### Work required
Copy every line of the records that includes the word "Quasi".

Dataset entries:
%%
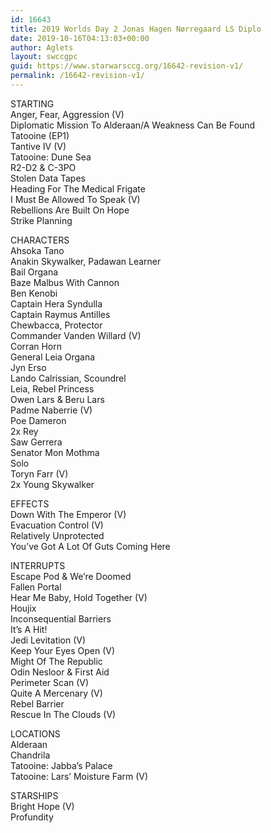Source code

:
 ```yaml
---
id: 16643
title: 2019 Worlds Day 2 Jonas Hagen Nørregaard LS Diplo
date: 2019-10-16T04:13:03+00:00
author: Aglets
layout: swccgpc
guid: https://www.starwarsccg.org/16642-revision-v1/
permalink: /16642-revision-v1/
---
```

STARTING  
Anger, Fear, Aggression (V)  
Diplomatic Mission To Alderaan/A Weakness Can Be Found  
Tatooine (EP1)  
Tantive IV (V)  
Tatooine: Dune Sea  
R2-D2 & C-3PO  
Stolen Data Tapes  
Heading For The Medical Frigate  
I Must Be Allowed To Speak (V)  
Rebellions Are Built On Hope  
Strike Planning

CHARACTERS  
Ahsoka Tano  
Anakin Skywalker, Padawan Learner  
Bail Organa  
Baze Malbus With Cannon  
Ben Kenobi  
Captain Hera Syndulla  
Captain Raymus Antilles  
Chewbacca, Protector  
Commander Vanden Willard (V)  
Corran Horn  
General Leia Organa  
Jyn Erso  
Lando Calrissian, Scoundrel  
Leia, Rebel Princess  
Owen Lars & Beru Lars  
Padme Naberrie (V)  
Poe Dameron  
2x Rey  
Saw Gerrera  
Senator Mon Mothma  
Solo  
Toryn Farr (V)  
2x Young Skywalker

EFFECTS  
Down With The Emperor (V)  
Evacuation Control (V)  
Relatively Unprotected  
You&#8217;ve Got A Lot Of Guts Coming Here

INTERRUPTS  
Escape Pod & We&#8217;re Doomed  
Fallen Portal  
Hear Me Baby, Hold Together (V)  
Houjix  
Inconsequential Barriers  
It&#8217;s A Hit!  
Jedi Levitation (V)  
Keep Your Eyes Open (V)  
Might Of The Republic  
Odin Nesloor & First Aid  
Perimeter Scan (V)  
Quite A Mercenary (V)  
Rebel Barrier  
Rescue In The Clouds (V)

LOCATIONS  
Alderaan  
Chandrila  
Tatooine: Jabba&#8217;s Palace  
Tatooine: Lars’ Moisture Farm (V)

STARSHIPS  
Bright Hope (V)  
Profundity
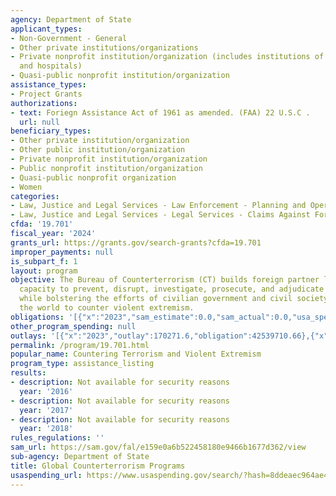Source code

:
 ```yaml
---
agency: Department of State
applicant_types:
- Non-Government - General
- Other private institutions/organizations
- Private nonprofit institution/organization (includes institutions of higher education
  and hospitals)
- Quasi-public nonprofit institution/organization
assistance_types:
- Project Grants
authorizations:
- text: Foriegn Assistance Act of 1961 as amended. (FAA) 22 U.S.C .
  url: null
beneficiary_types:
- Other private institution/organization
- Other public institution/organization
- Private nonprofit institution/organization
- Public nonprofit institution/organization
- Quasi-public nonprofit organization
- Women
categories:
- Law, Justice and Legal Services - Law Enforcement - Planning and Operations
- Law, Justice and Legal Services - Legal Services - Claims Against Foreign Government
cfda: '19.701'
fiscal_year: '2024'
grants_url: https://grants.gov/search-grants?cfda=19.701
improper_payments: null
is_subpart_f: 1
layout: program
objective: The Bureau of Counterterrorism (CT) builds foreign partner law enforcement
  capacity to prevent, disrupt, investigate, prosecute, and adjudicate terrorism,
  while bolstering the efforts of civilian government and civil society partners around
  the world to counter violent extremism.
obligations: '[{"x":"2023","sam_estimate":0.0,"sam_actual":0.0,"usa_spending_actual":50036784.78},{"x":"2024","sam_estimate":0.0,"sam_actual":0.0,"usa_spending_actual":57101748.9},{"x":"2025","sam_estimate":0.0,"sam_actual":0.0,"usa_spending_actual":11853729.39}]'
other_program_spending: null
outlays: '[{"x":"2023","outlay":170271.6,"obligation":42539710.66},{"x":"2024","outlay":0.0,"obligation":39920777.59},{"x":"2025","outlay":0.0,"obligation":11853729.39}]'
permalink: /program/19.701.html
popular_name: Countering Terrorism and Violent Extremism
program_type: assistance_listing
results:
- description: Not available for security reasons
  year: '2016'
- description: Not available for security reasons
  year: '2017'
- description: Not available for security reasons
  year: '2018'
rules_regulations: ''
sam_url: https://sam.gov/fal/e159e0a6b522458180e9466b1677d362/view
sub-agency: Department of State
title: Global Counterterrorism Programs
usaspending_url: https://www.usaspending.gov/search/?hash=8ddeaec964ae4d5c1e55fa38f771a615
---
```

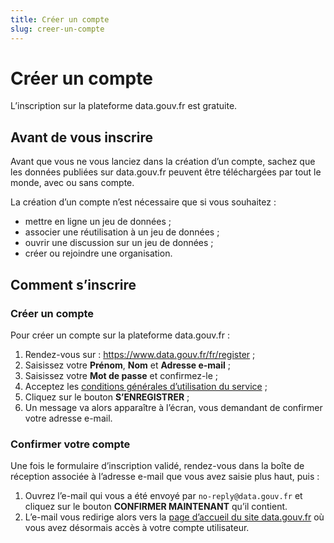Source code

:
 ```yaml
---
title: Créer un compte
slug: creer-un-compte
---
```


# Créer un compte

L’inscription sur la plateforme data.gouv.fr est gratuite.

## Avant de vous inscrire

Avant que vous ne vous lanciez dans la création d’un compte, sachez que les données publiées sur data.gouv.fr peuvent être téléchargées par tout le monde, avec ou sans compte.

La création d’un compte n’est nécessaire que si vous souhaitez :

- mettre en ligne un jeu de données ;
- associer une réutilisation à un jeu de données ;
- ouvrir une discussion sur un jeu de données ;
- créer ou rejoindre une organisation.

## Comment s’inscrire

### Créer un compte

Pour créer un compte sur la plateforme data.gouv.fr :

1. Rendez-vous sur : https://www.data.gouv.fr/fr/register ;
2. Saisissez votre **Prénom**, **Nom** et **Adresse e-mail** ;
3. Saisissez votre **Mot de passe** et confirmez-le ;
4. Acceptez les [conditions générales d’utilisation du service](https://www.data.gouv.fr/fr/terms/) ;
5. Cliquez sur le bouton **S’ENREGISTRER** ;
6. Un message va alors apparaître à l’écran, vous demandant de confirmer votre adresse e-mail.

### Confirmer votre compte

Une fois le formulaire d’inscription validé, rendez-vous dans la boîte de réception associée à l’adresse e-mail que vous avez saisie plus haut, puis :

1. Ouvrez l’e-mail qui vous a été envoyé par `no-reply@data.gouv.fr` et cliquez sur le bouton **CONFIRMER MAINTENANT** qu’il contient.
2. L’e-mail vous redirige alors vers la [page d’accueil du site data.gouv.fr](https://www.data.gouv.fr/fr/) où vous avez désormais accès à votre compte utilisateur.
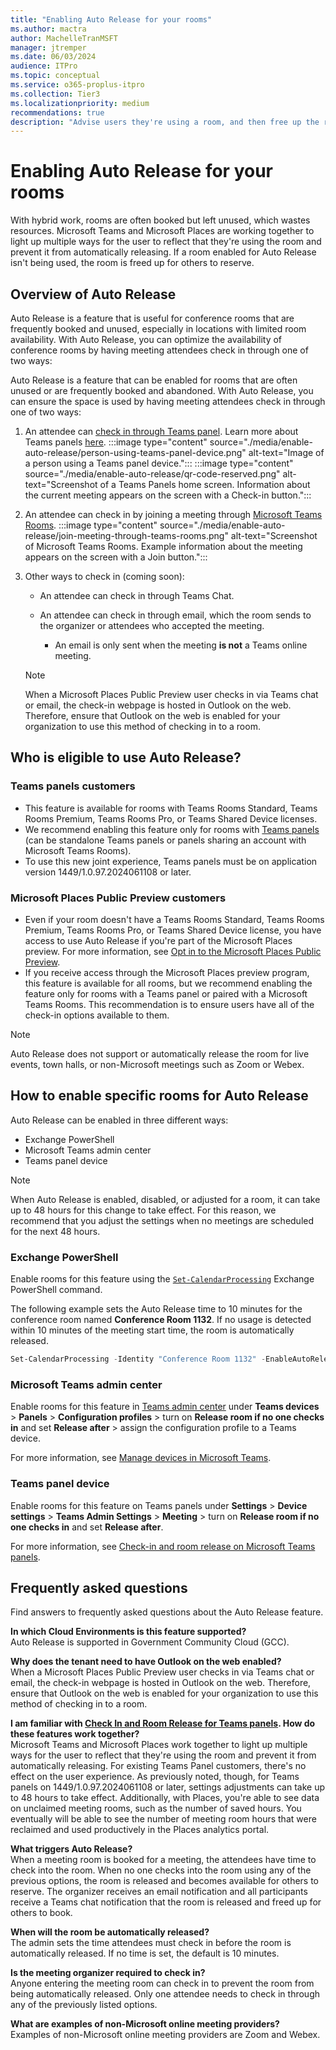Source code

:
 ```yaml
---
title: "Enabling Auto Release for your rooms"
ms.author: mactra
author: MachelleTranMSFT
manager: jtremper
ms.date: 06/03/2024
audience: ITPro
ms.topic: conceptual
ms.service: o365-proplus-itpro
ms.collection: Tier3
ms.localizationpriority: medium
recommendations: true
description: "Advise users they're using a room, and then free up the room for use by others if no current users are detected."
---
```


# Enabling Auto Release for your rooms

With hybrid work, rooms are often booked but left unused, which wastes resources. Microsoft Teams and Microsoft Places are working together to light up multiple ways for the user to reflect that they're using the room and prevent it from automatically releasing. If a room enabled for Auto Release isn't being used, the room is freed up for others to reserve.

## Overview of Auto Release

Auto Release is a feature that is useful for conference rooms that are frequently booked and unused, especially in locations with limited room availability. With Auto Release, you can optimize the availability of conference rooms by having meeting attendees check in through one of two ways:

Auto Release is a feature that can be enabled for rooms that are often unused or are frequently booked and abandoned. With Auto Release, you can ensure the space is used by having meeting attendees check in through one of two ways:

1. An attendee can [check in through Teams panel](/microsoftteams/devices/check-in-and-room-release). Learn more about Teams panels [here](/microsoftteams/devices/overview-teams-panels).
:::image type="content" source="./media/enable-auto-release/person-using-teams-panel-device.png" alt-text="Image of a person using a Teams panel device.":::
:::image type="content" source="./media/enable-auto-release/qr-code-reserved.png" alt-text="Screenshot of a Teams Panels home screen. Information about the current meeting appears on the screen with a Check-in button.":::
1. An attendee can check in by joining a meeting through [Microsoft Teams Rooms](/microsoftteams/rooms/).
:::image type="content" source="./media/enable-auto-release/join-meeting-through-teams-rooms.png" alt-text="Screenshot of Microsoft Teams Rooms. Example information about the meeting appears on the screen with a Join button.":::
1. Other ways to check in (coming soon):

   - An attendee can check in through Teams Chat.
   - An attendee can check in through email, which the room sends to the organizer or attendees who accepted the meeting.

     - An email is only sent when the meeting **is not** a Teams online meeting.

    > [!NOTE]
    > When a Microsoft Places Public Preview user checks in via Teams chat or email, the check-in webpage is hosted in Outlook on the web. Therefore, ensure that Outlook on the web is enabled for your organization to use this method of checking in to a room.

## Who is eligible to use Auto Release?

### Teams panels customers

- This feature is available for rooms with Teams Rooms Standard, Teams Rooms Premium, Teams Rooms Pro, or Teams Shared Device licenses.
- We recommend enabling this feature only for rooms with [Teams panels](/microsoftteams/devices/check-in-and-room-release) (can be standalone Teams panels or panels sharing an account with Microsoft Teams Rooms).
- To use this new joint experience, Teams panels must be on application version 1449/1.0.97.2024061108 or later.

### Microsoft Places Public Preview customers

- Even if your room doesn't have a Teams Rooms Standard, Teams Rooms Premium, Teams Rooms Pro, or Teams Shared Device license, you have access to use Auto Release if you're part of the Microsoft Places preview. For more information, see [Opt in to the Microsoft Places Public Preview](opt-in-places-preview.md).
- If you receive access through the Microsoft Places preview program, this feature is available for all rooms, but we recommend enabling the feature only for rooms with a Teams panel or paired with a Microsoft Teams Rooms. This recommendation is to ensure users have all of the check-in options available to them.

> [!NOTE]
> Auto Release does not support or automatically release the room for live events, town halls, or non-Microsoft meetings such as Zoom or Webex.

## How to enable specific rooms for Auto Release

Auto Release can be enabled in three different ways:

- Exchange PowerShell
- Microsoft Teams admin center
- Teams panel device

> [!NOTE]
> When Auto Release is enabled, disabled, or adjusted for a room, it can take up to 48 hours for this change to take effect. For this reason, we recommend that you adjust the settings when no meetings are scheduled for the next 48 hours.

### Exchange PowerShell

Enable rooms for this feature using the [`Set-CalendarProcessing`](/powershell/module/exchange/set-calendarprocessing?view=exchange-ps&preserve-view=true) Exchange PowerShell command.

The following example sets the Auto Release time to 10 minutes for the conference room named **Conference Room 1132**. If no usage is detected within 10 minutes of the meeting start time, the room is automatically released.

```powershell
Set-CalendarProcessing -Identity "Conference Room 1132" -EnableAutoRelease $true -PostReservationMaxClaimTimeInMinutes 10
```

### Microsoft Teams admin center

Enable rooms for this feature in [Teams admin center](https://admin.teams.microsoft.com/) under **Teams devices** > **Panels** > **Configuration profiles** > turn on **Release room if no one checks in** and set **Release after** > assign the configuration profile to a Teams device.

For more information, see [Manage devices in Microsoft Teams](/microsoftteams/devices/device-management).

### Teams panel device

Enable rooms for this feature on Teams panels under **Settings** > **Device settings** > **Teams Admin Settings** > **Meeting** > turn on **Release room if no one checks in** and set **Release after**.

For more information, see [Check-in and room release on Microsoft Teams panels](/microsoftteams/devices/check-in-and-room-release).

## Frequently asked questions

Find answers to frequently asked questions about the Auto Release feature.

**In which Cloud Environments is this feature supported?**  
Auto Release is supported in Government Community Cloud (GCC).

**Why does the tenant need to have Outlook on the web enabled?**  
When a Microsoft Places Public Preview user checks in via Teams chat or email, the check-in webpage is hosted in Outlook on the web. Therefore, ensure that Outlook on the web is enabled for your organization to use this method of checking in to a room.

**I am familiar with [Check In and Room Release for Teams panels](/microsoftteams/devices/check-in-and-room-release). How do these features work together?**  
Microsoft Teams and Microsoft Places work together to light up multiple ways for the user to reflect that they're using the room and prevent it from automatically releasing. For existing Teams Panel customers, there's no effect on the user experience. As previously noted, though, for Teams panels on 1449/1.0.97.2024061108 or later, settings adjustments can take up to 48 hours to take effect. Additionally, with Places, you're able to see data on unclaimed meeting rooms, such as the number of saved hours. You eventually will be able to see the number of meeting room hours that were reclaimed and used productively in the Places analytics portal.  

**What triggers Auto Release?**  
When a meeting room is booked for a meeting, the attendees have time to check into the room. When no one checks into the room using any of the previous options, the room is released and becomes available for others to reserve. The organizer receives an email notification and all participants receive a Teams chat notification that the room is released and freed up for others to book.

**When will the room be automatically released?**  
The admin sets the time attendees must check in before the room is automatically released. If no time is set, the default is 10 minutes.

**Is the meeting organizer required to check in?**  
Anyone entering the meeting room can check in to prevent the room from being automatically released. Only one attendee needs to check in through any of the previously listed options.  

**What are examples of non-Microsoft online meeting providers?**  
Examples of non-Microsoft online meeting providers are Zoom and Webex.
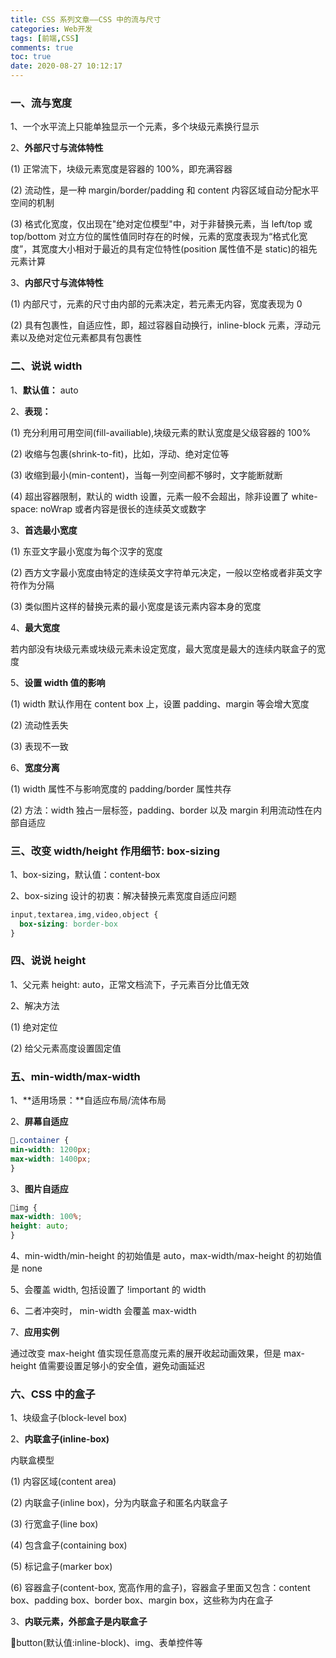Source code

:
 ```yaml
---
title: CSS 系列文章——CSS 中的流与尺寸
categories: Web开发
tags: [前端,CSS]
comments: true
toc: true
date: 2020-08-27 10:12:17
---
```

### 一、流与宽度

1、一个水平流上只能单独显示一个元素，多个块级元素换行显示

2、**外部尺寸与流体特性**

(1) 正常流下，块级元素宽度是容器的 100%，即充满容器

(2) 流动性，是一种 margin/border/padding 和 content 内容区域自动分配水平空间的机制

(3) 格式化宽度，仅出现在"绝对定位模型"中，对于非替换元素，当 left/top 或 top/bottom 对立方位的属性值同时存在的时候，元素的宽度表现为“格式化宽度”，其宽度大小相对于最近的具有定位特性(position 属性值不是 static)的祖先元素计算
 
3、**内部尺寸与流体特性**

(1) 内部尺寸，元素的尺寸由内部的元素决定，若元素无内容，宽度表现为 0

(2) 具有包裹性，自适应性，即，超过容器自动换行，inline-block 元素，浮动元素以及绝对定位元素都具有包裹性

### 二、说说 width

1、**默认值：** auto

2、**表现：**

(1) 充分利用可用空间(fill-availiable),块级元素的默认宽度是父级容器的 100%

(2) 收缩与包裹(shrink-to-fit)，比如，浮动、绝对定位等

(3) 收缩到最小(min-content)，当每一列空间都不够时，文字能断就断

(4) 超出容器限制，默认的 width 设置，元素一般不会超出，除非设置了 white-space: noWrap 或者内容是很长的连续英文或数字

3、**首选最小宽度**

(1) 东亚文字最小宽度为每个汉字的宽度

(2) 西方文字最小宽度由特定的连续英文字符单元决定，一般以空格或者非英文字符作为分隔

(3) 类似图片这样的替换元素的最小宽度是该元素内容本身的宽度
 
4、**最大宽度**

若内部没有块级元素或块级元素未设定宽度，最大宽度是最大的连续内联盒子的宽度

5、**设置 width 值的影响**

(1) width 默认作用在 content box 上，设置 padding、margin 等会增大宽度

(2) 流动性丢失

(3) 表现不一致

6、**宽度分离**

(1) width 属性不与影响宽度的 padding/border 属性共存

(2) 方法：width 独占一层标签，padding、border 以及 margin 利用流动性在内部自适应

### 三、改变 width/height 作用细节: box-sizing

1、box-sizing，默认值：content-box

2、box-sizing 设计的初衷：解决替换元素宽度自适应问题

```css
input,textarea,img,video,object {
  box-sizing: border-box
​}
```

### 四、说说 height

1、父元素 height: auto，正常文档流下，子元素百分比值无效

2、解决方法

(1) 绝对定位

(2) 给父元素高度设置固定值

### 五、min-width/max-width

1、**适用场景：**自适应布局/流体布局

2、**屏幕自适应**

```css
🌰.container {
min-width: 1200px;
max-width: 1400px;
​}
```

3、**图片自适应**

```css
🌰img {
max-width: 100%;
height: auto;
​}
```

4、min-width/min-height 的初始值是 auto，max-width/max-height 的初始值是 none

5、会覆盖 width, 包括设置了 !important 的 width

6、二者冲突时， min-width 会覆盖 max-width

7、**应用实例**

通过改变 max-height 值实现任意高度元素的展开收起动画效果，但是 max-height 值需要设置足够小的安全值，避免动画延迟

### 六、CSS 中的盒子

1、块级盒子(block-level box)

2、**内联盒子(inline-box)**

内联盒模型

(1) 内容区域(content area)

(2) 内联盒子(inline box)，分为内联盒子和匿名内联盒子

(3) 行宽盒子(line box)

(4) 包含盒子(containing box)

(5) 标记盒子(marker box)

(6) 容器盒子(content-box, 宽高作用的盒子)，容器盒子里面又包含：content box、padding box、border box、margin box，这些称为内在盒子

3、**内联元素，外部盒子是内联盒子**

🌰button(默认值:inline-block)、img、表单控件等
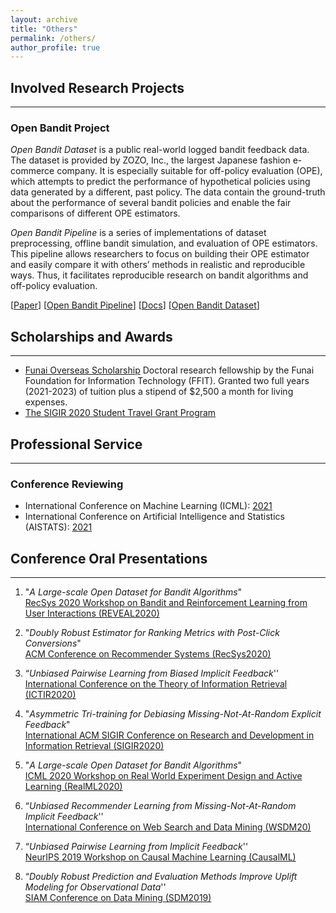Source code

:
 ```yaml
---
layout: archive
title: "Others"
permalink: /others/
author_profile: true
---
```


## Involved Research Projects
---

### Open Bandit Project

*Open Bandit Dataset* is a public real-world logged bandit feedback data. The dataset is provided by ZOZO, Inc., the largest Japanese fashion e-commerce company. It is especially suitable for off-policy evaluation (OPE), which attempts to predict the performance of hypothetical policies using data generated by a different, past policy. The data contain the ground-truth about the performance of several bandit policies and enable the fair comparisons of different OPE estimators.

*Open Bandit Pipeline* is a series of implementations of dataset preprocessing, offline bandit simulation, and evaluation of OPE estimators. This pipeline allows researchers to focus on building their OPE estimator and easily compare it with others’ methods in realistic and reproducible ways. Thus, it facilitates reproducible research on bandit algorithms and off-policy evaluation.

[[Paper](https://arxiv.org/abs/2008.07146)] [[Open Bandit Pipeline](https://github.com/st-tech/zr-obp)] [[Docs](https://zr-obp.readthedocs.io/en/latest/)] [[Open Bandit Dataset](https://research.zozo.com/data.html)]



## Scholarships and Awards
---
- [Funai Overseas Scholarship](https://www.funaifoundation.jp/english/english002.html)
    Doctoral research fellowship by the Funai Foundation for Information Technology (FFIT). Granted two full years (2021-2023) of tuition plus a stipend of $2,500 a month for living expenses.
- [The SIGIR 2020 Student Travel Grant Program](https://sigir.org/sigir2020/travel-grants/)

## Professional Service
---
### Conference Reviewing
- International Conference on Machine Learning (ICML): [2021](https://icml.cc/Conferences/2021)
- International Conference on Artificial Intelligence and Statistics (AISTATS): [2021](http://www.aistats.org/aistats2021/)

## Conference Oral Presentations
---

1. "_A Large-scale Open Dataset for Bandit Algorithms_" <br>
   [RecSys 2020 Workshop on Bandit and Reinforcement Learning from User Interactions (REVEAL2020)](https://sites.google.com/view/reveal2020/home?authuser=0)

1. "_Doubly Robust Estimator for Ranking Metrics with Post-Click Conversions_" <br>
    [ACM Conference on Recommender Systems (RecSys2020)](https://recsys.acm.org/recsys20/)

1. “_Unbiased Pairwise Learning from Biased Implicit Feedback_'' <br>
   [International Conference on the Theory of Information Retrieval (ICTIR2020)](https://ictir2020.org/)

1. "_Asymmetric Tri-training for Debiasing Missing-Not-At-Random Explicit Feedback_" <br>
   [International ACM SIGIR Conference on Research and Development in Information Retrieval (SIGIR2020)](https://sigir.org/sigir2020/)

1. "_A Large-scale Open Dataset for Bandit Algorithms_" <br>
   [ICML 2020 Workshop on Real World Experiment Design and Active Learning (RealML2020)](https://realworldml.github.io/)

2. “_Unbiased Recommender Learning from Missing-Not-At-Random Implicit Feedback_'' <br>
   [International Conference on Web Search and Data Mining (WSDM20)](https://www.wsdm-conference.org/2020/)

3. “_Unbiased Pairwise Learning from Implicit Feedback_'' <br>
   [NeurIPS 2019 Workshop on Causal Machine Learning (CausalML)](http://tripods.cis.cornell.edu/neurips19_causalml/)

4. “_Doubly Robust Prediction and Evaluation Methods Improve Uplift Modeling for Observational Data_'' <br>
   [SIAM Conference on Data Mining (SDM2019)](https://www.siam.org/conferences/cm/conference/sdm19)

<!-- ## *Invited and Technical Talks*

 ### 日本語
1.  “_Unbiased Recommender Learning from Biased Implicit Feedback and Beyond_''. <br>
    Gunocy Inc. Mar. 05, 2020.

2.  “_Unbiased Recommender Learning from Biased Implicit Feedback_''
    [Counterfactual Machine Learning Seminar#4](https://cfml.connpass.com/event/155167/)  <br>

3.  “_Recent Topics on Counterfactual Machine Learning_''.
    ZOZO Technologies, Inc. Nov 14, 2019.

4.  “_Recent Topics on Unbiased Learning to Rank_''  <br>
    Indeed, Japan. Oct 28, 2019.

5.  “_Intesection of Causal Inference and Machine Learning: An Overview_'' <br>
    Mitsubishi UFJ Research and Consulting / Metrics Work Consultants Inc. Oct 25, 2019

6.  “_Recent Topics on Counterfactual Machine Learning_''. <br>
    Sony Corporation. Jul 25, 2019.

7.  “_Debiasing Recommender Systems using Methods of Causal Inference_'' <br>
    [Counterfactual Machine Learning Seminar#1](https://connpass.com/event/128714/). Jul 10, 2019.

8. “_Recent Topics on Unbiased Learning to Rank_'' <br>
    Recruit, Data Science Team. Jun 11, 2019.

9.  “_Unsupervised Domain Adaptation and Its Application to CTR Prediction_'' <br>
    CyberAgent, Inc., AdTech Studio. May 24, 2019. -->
%%
### Solution to the exercise
- Quasi-public nonprofit institution/organization
- Quasi-public nonprofit organization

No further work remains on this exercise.